While the company began fielding first-round bids just over a week ago, with at least one party bidding at $1.6 billion and others lower, I’m told — it appears to be another case in which valuation complexity is at play.
Approximately $100 million of EBITDA was marketed for TransUnion Healthcare, with initial valuation guidance for the business in the $1.9 billion to $2.2 billion range, sources said.
Valuation guidance has since dropped to around $1.6 billion to $1.9 billion, some of the sources said. They attributed this to a lower EBITDA figure that potential buyers are using to bid – which for some is closer to $70 million to $80 million, when excluding covid-adjusted add-backs and capex.
An observation: Many non-healthcare companies have acquired their way into healthcare and healthcare IT, acknowledging how much opportunity there is to be had. But in the last 20 years or so, many of those endeavors have ended with exits or attempts to exit in disappointment. “When you think about what big hospitals and healthcare systems need today — for those that do nothing [in] healthcare — it gets harder,” as one PE source put it.

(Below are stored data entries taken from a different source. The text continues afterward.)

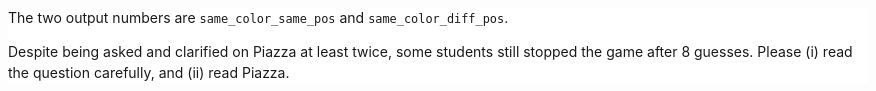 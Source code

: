 The two output numbers are `same_color_same_pos` and `same_color_diff_pos`.

Despite being asked and clarified on Piazza at least twice, some students still stopped the game after 8 guesses.  Please (i) read the question carefully, and (ii) read Piazza.
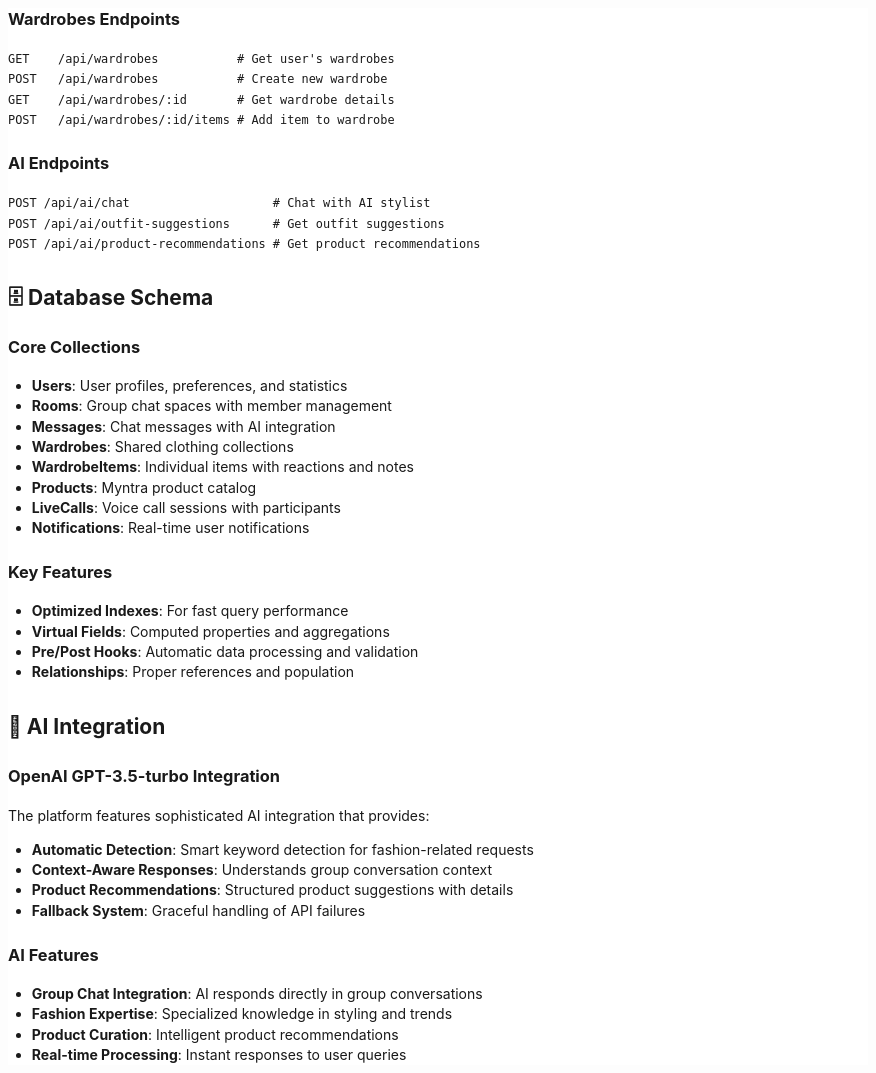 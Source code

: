 ### Wardrobes Endpoints
```http
GET    /api/wardrobes           # Get user's wardrobes
POST   /api/wardrobes           # Create new wardrobe
GET    /api/wardrobes/:id       # Get wardrobe details
POST   /api/wardrobes/:id/items # Add item to wardrobe
```

### AI Endpoints
```http
POST /api/ai/chat                    # Chat with AI stylist
POST /api/ai/outfit-suggestions      # Get outfit suggestions
POST /api/ai/product-recommendations # Get product recommendations
```

## 🗄️ Database Schema

### Core Collections

- **Users**: User profiles, preferences, and statistics
- **Rooms**: Group chat spaces with member management
- **Messages**: Chat messages with AI integration
- **Wardrobes**: Shared clothing collections
- **WardrobeItems**: Individual items with reactions and notes
- **Products**: Myntra product catalog
- **LiveCalls**: Voice call sessions with participants
- **Notifications**: Real-time user notifications

### Key Features

- **Optimized Indexes**: For fast query performance
- **Virtual Fields**: Computed properties and aggregations
- **Pre/Post Hooks**: Automatic data processing and validation
- **Relationships**: Proper references and population

## 🤖 AI Integration

### OpenAI GPT-3.5-turbo Integration

The platform features sophisticated AI integration that provides:

- **Automatic Detection**: Smart keyword detection for fashion-related requests
- **Context-Aware Responses**: Understands group conversation context
- **Product Recommendations**: Structured product suggestions with details
- **Fallback System**: Graceful handling of API failures

### AI Features

- **Group Chat Integration**: AI responds directly in group conversations
- **Fashion Expertise**: Specialized knowledge in styling and trends
- **Product Curation**: Intelligent product recommendations
- **Real-time Processing**: Instant responses to user queries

Consider the unprofitable IBM Watson Health (whose latest sale process has so far failed to lock down a buyer), or other non-healthcare giants like GE, Qualcomm or Microsoft, which have all made forays to get in, and out, of healthcare — and in many cases with limited success.
TransUnion for its part is not in this camp, ultimately creating something of real value and scale in healthcare, I’m told. But TransUnion Healthcare’s growth and performance has been lackluster over the last couple years, sources said. That said, there is a perception among some buyers that under new ownership in which it is no longer a non-core unit, TransUnion Healthcare could thrive, sources said.

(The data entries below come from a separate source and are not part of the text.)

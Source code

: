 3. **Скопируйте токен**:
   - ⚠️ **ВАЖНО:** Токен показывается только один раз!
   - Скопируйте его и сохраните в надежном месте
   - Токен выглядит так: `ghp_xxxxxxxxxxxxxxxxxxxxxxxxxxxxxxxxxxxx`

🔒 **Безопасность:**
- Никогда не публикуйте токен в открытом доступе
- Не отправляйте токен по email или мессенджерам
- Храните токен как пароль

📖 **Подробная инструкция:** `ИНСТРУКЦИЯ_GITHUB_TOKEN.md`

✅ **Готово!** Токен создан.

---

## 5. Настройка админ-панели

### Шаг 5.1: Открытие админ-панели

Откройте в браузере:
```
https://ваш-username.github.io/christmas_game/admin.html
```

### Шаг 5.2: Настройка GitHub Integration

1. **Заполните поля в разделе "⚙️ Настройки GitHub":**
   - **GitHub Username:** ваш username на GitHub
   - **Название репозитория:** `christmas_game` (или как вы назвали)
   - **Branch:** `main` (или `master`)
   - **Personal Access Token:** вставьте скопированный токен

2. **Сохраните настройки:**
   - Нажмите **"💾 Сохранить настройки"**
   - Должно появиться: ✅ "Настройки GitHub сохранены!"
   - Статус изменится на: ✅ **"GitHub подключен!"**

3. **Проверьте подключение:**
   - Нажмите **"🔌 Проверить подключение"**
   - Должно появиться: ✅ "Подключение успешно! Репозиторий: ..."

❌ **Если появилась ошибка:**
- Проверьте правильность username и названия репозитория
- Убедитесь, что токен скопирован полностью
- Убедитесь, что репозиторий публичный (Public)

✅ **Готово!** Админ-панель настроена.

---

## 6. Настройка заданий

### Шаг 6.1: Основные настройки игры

Exit: Elsewhere, Advent International this morning has a big exit.
The firm has agreed to sell Distribution International to TopBuild in an all-cash transaction valued at $1 billion. DI, a mechanical insulation distributor, has grown its revenue under Advent by more than 50 percent to approximately $747 million for the TTM ended June 30, on a pro forma basis.
Growth was achieved via a multi-pronged playbook, it appears. The company expanded into new product categories, including metal building insulation, broadened its end-market focus in areas such as marine and data centers, and developed leading digital tools for its customers, Advent said. A total of 11 acquisitions were also completed during its investment.